▶ **TASK ITEM**
A single figure is required: the number of lines below in which the word "proposition" occurs.

[Opening DATA TO USE section]

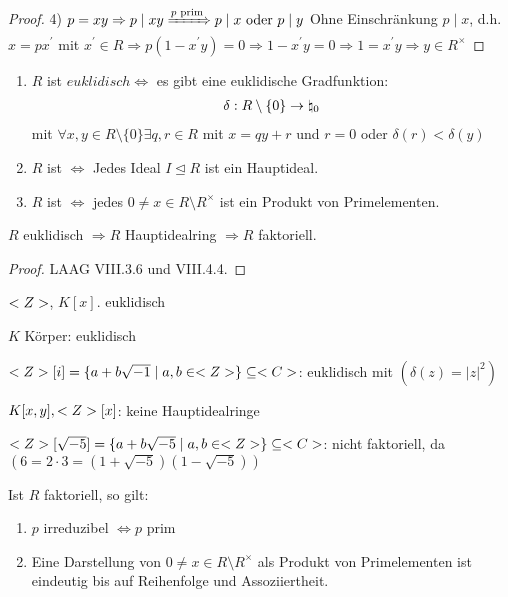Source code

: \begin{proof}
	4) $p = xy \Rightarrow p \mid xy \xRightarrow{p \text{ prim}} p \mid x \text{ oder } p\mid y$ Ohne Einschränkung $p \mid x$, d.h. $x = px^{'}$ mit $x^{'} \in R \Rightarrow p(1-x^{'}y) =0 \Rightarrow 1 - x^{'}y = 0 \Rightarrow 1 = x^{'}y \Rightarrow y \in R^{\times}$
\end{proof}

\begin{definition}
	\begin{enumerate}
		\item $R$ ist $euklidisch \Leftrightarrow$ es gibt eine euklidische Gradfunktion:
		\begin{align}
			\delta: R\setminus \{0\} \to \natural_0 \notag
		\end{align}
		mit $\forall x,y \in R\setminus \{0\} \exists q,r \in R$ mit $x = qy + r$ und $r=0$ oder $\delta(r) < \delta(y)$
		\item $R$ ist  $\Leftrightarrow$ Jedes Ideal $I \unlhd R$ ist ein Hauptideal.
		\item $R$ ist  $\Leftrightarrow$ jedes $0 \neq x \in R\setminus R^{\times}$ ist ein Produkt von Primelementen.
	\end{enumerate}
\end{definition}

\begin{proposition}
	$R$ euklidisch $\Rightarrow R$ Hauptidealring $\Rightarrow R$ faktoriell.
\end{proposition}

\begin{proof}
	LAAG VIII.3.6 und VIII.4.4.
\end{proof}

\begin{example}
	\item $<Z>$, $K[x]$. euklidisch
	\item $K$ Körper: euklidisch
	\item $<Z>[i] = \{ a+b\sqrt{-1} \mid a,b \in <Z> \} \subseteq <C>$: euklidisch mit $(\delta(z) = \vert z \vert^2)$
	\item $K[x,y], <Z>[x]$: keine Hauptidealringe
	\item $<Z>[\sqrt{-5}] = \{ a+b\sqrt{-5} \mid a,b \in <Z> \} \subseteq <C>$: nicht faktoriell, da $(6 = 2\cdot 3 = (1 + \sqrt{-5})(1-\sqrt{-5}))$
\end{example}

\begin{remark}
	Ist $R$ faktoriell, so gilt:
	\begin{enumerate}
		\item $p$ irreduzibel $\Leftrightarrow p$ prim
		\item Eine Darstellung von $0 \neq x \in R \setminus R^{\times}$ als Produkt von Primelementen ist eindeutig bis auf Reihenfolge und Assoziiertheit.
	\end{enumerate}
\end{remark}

[Closing DATA TO USE section]

▶ **EXERCISE RESPONSE**
2